(Stored records)
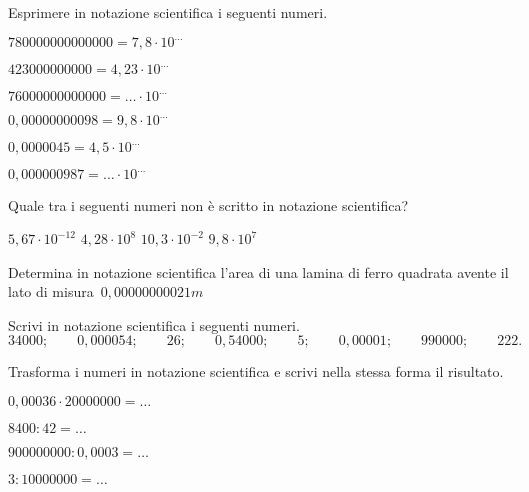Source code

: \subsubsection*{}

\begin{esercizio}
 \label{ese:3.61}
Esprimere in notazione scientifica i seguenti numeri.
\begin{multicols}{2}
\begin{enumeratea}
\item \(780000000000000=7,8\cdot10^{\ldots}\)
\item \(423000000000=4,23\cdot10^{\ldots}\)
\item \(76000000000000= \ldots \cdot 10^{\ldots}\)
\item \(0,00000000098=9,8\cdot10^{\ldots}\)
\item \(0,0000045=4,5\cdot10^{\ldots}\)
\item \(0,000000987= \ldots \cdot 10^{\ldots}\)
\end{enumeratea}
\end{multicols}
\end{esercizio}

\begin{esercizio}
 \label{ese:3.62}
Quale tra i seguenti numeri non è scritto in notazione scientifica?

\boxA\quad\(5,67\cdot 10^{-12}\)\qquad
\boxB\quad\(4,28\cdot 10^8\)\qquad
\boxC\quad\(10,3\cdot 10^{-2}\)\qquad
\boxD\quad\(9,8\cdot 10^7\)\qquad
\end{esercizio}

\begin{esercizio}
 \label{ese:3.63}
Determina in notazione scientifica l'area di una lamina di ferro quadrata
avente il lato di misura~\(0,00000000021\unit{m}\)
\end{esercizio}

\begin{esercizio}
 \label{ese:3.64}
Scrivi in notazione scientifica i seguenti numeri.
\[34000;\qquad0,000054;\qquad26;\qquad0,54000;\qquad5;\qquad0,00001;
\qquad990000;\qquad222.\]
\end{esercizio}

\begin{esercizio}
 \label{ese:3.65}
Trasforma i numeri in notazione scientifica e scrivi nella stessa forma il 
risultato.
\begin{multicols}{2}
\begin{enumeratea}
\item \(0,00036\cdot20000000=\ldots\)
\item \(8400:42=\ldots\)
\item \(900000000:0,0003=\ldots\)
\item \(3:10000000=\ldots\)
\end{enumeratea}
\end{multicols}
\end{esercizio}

- BRIEF
Give every line above again exactly, omitting whatever pictures appear.

- ANSWER FOR THE TASK
Source code

: \subsubsection*{}

\begin{esercizio}
 \label{ese:3.61}
Esprimere in notazione scientifica i seguenti numeri.
\begin{multicols}{2}
\begin{enumeratea}
\item \(780000000000000=7,8\cdot10^{\ldots}\)
\item \(423000000000=4,23\cdot10^{\ldots}\)
\item \(76000000000000= \ldots \cdot 10^{\ldots}\)
\item \(0,00000000098=9,8\cdot10^{\ldots}\)
\item \(0,0000045=4,5\cdot10^{\ldots}\)
\item \(0,000000987= \ldots \cdot 10^{\ldots}\)
\end{enumeratea}
\end{multicols}
\end{esercizio}

\begin{esercizio}
 \label{ese:3.62}
Quale tra i seguenti numeri non è scritto in notazione scientifica?

\boxA\quad\(5,67\cdot 10^{-12}\)\qquad
\boxB\quad\(4,28\cdot 10^8\)\qquad
\boxC\quad\(10,3\cdot 10^{-2}\)\qquad
\boxD\quad\(9,8\cdot 10^7\)\qquad
\end{esercizio}

\begin{esercizio}
 \label{ese:3.63}
Determina in notazione scientifica l'area di una lamina di ferro quadrata
avente il lato di misura~\(0,00000000021\unit{m}\)
\end{esercizio}

\begin{esercizio}
 \label{ese:3.64}
Scrivi in notazione scientifica i seguenti numeri.
\[34000;\qquad0,000054;\qquad26;\qquad0,54000;\qquad5;\qquad0,00001;
\qquad990000;\qquad222.\]
\end{esercizio}

\begin{esercizio}
 \label{ese:3.65}
Trasforma i numeri in notazione scientifica e scrivi nella stessa forma il 
risultato.
\begin{multicols}{2}
\begin{enumeratea}
\item \(0,00036\cdot20000000=\ldots\)
\item \(8400:42=\ldots\)
\item \(900000000:0,0003=\ldots\)
\item \(3:10000000=\ldots\)
\end{enumeratea}
\end{multicols}
\end{esercizio}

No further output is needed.